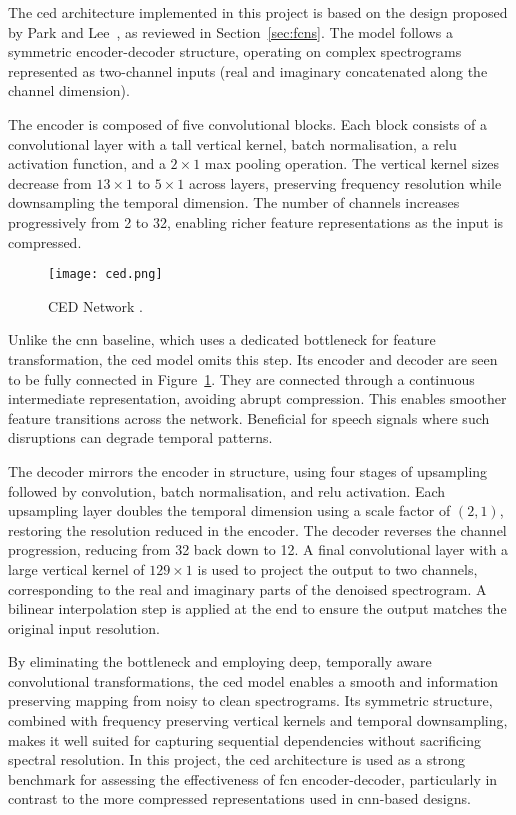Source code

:The \gls{ced} architecture implemented in this project is based on the design proposed by Park and Lee~\cite{park2017acoustic}, as reviewed in Section~\ref{sec:fcns}. The model follows a symmetric encoder-decoder structure, operating on complex spectrograms represented as two-channel inputs (real and imaginary concatenated along the channel dimension).

The encoder is composed of five convolutional blocks. Each block consists of a convolutional layer with a tall vertical kernel, batch normalisation, a \gls{relu} activation function, and a \(2 \times 1\) max pooling operation. The vertical kernel sizes decrease from \(13 \times 1\) to \(5 \times 1\) across layers, preserving frequency resolution while downsampling the temporal dimension. The number of channels increases progressively from 2 to 32, enabling richer feature representations as the input is compressed.

\begin{figure}[h]
    \centering
    \texttt{[image: ced.png]}
    \caption{\label{fig:ced}CED Network \cite{park2017acoustic}.}
\end{figure}

Unlike the \gls{cnn} baseline, which uses a dedicated bottleneck for feature transformation, the \gls{ced} model omits this step. Its encoder and decoder are seen to be fully connected in Figure~\ref{fig:ced}. They are connected through a continuous intermediate representation, avoiding abrupt compression. This enables smoother feature transitions across the network. Beneficial for speech signals where such disruptions can degrade temporal patterns.

The decoder mirrors the encoder in structure, using four stages of upsampling followed by convolution, batch normalisation, and \gls{relu} activation. Each upsampling layer doubles the temporal dimension using a scale factor of \((2, 1)\), restoring the resolution reduced in the encoder. The decoder reverses the channel progression, reducing from 32 back down to 12. A final convolutional layer with a large vertical kernel of \(129 \times 1\) is used to project the output to two channels, corresponding to the real and imaginary parts of the denoised spectrogram. A bilinear interpolation step is applied at the end to ensure the output matches the original input resolution.

By eliminating the bottleneck and employing deep, temporally aware convolutional transformations, the \gls{ced} model enables a smooth and information preserving mapping from noisy to clean spectrograms. Its symmetric structure, combined with frequency preserving vertical kernels and temporal downsampling, makes it well suited for capturing sequential dependencies without sacrificing spectral resolution. In this project, the \gls{ced} architecture is used as a strong benchmark for assessing the effectiveness of \gls{fcn} encoder-decoder, particularly in contrast to the more compressed representations used in \gls{cnn}-based designs.


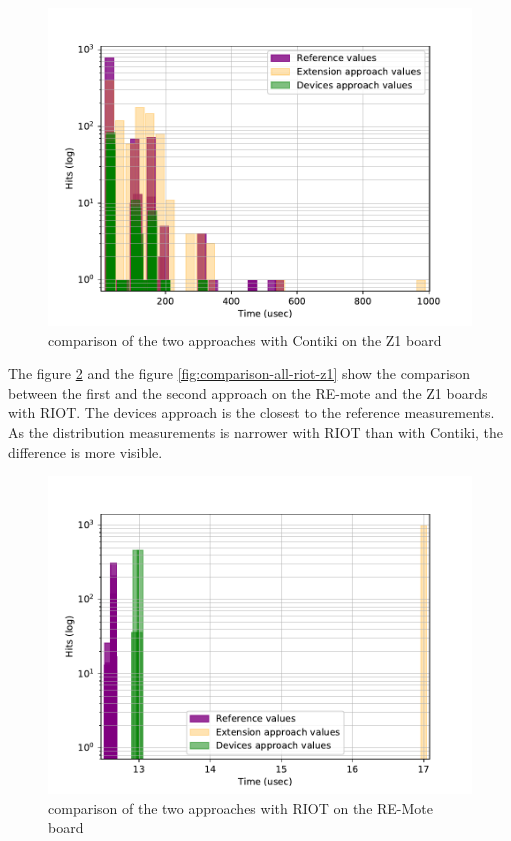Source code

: \begin{figure}[!ht]
  \centering
  \includegraphics[scale=.7]{assets/comparison-all-contiki-z1.pdf}
  \caption{comparison of the two approaches with Contiki on the Z1 board\label{fig:comparison-all-contiki-z1}}
\end{figure}

The figure \ref{fig:comparison-all-riot-remote} and the figure \ref{fig:comparison-all-riot-z1} show the comparison between the first and the second approach on the RE-mote and the Z1 boards with RIOT.
The devices approach is the closest to the reference measurements.
As the distribution measurements is narrower with RIOT than with Contiki, the difference is more visible.

\begin{figure}[!ht]
  \centering
  \includegraphics[scale=.7]{assets/comparison-all-riot-remote.pdf}
  \caption{comparison of the two approaches with RIOT on the RE-Mote board\label{fig:comparison-all-riot-remote}}
\end{figure}

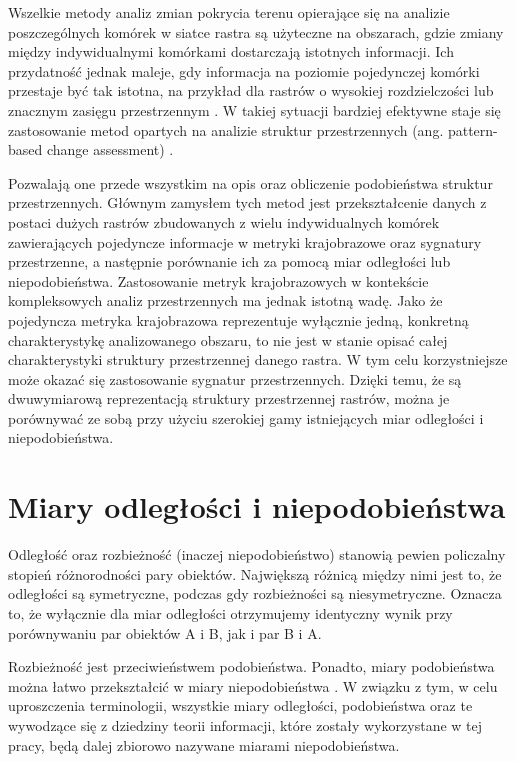 \documentclass{amuthesis}
\begin{document}
Wszelkie metody analiz zmian pokrycia terenu opierające się na analizie
poszczególnych komórek w siatce rastra są użyteczne na obszarach, gdzie
zmiany między indywidualnymi komórkami dostarczają istotnych informacji.
Ich przydatność jednak maleje, gdy informacja na poziomie pojedynczej
komórki przestaje być tak istotna, na przykład dla rastrów o wysokiej
rozdzielczości lub znacznym zasięgu przestrzennym
\autocite{Jasiewicz_GeoPAT}. W takiej sytuacji bardziej efektywne staje
się zastosowanie metod opartych na analizie struktur przestrzennych
(ang. pattern-based change assessment) \autocite{Netzel2015}.

Pozwalają one przede wszystkim na opis oraz obliczenie podobieństwa
struktur przestrzennych. Głównym zamysłem tych metod jest
przekształcenie danych z postaci dużych rastrów zbudowanych z wielu
indywidualnych komórek zawierających pojedyncze informacje w metryki
krajobrazowe oraz sygnatury przestrzenne, a następnie porównanie ich za
pomocą miar odległości lub niepodobieństwa. Zastosowanie metryk
krajobrazowych w kontekście kompleksowych analiz przestrzennych ma
jednak istotną wadę. Jako że pojedyncza metryka krajobrazowa
reprezentuje wyłącznie jedną, konkretną charakterystykę analizowanego
obszaru, to nie jest w stanie opisać całej charakterystyki struktury
przestrzennej danego rastra. W tym celu korzystniejsze może okazać się
zastosowanie sygnatur przestrzennych. Dzięki temu, że są dwuwymiarową
reprezentacją struktury przestrzennej rastrów, można je porównywać ze
sobą przy użyciu szerokiej gamy istniejących miar odległości i
niepodobieństwa.

\hypertarget{miary-odlegux142oux15bci-i-niepodobieux144stwa}{%
\section{Miary odległości i
niepodobieństwa}\label{miary-odlegux142oux15bci-i-niepodobieux144stwa}}

Odległość oraz rozbieżność (inaczej niepodobieństwo) stanowią pewien
policzalny stopień różnorodności pary obiektów. Największą różnicą
między nimi jest to, że odległości są symetryczne, podczas gdy
rozbieżności są niesymetryczne. Oznacza to, że wyłącznie dla miar
odległości otrzymujemy identyczny wynik przy porównywaniu par obiektów A
i B, jak i par B i A.

Rozbieżność jest przeciwieństwem podobieństwa. Ponadto, miary
podobieństwa można łatwo przekształcić w miary niepodobieństwa
\autocite{niesterowicz2016}. W związku z tym, w celu uproszczenia
terminologii, wszystkie miary odległości, podobieństwa oraz te wywodzące
się z dziedziny teorii informacji, które zostały wykorzystane w tej
pracy, będą dalej zbiorowo nazywane miarami niepodobieństwa.
\end{document}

Task prompt -
Each entry above has to be set down again verbatim, except for its pictures.

Response for this exercise -
Source code

:The \gls{ced} architecture implemented in this project is based on the design proposed by Park and Lee~\cite{park2017acoustic}, as reviewed in Section~\ref{sec:fcns}. The model follows a symmetric encoder-decoder structure, operating on complex spectrograms represented as two-channel inputs (real and imaginary concatenated along the channel dimension).

The encoder is composed of five convolutional blocks. Each block consists of a convolutional layer with a tall vertical kernel, batch normalisation, a \gls{relu} activation function, and a \(2 \times 1\) max pooling operation. The vertical kernel sizes decrease from \(13 \times 1\) to \(5 \times 1\) across layers, preserving frequency resolution while downsampling the temporal dimension. The number of channels increases progressively from 2 to 32, enabling richer feature representations as the input is compressed.

\begin{figure}[h]
    \centering
    \texttt{[image: ced.png]}
    \caption{\label{fig:ced}CED Network \cite{park2017acoustic}.}
\end{figure}

Unlike the \gls{cnn} baseline, which uses a dedicated bottleneck for feature transformation, the \gls{ced} model omits this step. Its encoder and decoder are seen to be fully connected in Figure~\ref{fig:ced}. They are connected through a continuous intermediate representation, avoiding abrupt compression. This enables smoother feature transitions across the network. Beneficial for speech signals where such disruptions can degrade temporal patterns.

The decoder mirrors the encoder in structure, using four stages of upsampling followed by convolution, batch normalisation, and \gls{relu} activation. Each upsampling layer doubles the temporal dimension using a scale factor of \((2, 1)\), restoring the resolution reduced in the encoder. The decoder reverses the channel progression, reducing from 32 back down to 12. A final convolutional layer with a large vertical kernel of \(129 \times 1\) is used to project the output to two channels, corresponding to the real and imaginary parts of the denoised spectrogram. A bilinear interpolation step is applied at the end to ensure the output matches the original input resolution.

By eliminating the bottleneck and employing deep, temporally aware convolutional transformations, the \gls{ced} model enables a smooth and information preserving mapping from noisy to clean spectrograms. Its symmetric structure, combined with frequency preserving vertical kernels and temporal downsampling, makes it well suited for capturing sequential dependencies without sacrificing spectral resolution. In this project, the \gls{ced} architecture is used as a strong benchmark for assessing the effectiveness of \gls{fcn} encoder-decoder, particularly in contrast to the more compressed representations used in \gls{cnn}-based designs.


Source code

: \begin{figure}[!ht]
  \centering
  \includegraphics[scale=.7]{assets/comparison-all-contiki-z1.pdf}
  \caption{comparison of the two approaches with Contiki on the Z1 board\label{fig:comparison-all-contiki-z1}}
\end{figure}

The figure \ref{fig:comparison-all-riot-remote} and the figure \ref{fig:comparison-all-riot-z1} show the comparison between the first and the second approach on the RE-mote and the Z1 boards with RIOT.
The devices approach is the closest to the reference measurements.
As the distribution measurements is narrower with RIOT than with Contiki, the difference is more visible.

\begin{figure}[!ht]
  \centering
  \includegraphics[scale=.7]{assets/comparison-all-riot-remote.pdf}
  \caption{comparison of the two approaches with RIOT on the RE-Mote board\label{fig:comparison-all-riot-remote}}
\end{figure}

 \documentclass{amuthesis}
\begin{document}
Wszelkie metody analiz zmian pokrycia terenu opierające się na analizie
poszczególnych komórek w siatce rastra są użyteczne na obszarach, gdzie
zmiany między indywidualnymi komórkami dostarczają istotnych informacji.
Ich przydatność jednak maleje, gdy informacja na poziomie pojedynczej
komórki przestaje być tak istotna, na przykład dla rastrów o wysokiej
rozdzielczości lub znacznym zasięgu przestrzennym
\autocite{Jasiewicz_GeoPAT}. W takiej sytuacji bardziej efektywne staje
się zastosowanie metod opartych na analizie struktur przestrzennych
(ang. pattern-based change assessment) \autocite{Netzel2015}.

Pozwalają one przede wszystkim na opis oraz obliczenie podobieństwa
struktur przestrzennych. Głównym zamysłem tych metod jest
przekształcenie danych z postaci dużych rastrów zbudowanych z wielu
indywidualnych komórek zawierających pojedyncze informacje w metryki
krajobrazowe oraz sygnatury przestrzenne, a następnie porównanie ich za
pomocą miar odległości lub niepodobieństwa. Zastosowanie metryk
krajobrazowych w kontekście kompleksowych analiz przestrzennych ma
jednak istotną wadę. Jako że pojedyncza metryka krajobrazowa
reprezentuje wyłącznie jedną, konkretną charakterystykę analizowanego
obszaru, to nie jest w stanie opisać całej charakterystyki struktury
przestrzennej danego rastra. W tym celu korzystniejsze może okazać się
zastosowanie sygnatur przestrzennych. Dzięki temu, że są dwuwymiarową
reprezentacją struktury przestrzennej rastrów, można je porównywać ze
sobą przy użyciu szerokiej gamy istniejących miar odległości i
niepodobieństwa.

\hypertarget{miary-odlegux142oux15bci-i-niepodobieux144stwa}{%
\section{Miary odległości i
niepodobieństwa}\label{miary-odlegux142oux15bci-i-niepodobieux144stwa}}

Odległość oraz rozbieżność (inaczej niepodobieństwo) stanowią pewien
policzalny stopień różnorodności pary obiektów. Największą różnicą
między nimi jest to, że odległości są symetryczne, podczas gdy
rozbieżności są niesymetryczne. Oznacza to, że wyłącznie dla miar
odległości otrzymujemy identyczny wynik przy porównywaniu par obiektów A
i B, jak i par B i A.

Rozbieżność jest przeciwieństwem podobieństwa. Ponadto, miary
podobieństwa można łatwo przekształcić w miary niepodobieństwa
\autocite{niesterowicz2016}. W związku z tym, w celu uproszczenia
terminologii, wszystkie miary odległości, podobieństwa oraz te wywodzące
się z dziedziny teorii informacji, które zostały wykorzystane w tej
pracy, będą dalej zbiorowo nazywane miarami niepodobieństwa.
\end{document}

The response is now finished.